0

I want to schedule 2 task in python.

The first task periodic_exctract_urls is working fine

But the second task periodic_check_urls prints

Execution of job "periodic_check_urls (trigger: interval[0:05:00], next run at: 2022-08-12 01:34:46 MSK)" skipped: maximum number of running instances reached (1)
Execution of job "periodic_check_urls (trigger: interval[0:05:00], next run at: 2022-08-12 01:39:46 MSK)" skipped: maximum number of running instances reached (1)
Execution of job "periodic_check_urls (trigger: interval[0:05:00], next run at: 2022-08-12 01:44:46 MSK)" skipped: maximum number of running instances reached (1)

I don't want the task to be skipped. I want to replace existing task with a new task each 5 minuts. I was trying replace_existing=True but it didn't help. How can I avoid task skipping?

Did I understand corectly that two tasks (periodic_exctract_urls and periodic_check_urls) are working paralelly?

My code:

from apscheduler.schedulers.background import BackgroundScheduler
import datetime

def schedule_task():
    scheduler = BackgroundScheduler()
    first_run_time = datetime.datetime.now() + datetime.timedelta(seconds=60)

    scheduler.add_job( # works OK
        periodic_exctract_urls,
        'interval',
        minutes=15,
        next_run_time=first_run_time
    )
    scheduler.add_job(periodic_check_urls, 'interval', minutes=5, replace_existing=True)
    scheduler.start()
mascai
  • 1,373
  • 1
  • 9
  • 30
  • 2
    What version of Python are you using? And what version of APScheduler are you using? – Life is complex Aug 19 '22 at 10:49
  • I'm highly interesting in how you solved this problem with @DialFrost's answer, because I couldn't get his answer to work. So please post your working code. Posting a working solution in your question will help others that use Stack Overflow. Also post the version of Python and APSchedular in your question. Thanks in advance for doing this and helping the SO community learn. – Life is complex Aug 22 '22 at 14:28

2 Answers2

5

UPDATED ANSWER (WORKING) -- 08-18-2022

As I previously stated I could not get @DialFrost recommendations in the other answer to work using Python 3.9 and APScheduler versions 3.9.x, 3.8.x, 3.7.x, 3.6.x and 3.5.x.

I decided to look at APScheduler 4.0.01a, which has been completely redesigned. BackgroundScheduler and BlockingScheduler were both removed in this new version.

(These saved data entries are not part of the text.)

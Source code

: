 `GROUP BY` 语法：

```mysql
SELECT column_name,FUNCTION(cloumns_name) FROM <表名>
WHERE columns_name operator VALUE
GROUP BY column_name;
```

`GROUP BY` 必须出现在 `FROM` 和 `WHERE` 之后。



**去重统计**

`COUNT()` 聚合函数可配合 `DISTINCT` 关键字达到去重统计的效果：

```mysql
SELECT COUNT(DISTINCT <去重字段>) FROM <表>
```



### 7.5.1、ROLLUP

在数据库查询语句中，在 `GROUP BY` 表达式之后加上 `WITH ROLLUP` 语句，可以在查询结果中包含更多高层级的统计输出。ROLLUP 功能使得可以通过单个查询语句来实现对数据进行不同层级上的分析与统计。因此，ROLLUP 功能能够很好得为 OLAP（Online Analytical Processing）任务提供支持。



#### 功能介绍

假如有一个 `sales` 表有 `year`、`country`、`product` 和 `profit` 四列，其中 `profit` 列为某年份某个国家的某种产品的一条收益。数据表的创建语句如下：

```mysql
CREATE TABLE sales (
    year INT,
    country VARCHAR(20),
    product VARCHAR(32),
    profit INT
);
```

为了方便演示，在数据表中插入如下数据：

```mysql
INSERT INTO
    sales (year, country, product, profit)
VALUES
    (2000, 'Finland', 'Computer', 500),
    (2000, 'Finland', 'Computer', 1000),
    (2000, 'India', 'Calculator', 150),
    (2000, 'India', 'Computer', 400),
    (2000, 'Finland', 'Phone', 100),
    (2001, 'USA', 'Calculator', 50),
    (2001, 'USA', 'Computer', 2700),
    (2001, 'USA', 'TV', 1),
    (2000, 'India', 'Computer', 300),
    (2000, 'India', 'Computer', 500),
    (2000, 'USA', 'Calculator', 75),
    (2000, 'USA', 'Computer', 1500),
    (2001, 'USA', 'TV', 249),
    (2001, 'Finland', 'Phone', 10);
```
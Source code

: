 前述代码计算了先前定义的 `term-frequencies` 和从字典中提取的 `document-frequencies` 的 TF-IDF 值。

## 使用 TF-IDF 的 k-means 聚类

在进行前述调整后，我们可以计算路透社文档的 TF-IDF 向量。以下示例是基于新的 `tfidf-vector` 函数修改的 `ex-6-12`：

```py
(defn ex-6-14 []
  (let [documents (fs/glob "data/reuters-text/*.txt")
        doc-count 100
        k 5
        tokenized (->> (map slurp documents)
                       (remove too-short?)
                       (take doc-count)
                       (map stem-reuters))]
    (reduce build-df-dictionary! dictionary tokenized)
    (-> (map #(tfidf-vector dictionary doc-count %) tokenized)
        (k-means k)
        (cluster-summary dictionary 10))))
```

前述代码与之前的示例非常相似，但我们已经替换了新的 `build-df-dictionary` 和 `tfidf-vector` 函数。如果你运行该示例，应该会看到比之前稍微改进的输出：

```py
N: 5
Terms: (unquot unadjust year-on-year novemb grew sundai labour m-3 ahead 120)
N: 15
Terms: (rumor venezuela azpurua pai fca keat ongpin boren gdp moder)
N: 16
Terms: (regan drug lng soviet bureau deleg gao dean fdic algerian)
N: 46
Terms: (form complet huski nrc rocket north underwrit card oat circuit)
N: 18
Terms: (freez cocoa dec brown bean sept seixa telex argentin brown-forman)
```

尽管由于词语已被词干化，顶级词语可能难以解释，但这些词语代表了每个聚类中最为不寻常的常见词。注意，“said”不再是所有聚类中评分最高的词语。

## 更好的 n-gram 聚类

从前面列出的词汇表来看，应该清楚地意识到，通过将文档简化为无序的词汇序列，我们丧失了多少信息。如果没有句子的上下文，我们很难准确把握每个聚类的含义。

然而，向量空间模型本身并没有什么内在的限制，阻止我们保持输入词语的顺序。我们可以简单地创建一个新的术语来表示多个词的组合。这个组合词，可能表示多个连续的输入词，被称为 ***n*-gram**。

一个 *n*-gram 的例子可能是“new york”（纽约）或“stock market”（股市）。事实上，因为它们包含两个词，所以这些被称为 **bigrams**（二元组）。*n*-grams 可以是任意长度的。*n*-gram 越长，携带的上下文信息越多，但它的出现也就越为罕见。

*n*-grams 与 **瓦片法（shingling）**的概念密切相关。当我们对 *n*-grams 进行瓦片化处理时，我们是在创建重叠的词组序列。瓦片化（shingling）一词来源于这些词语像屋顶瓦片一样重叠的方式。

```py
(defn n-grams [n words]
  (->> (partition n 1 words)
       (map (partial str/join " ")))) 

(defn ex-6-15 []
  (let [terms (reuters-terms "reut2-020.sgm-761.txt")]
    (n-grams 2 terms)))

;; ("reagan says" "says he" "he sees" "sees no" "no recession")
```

Here is working code for Scheduler:

from datetime import datetime
from apscheduler.schedulers.sync import Scheduler
from apscheduler.triggers.interval import IntervalTrigger


first_run_time = datetime.now()


def periodic_extract_urls():
    print(f'Extraction time: {datetime.now()}')
    print(datetime.now() - first_run_time)
    print('\n')


def periodic_check_urls():
    print(f'Checking time: {datetime.now()}')
    print(datetime.now() - first_run_time)
    print('\n')


with Scheduler() as scheduler:
    scheduler.add_schedule(func_or_task_id=periodic_extract_urls,
                           trigger=IntervalTrigger(minutes=15),
                           id="extract_urls")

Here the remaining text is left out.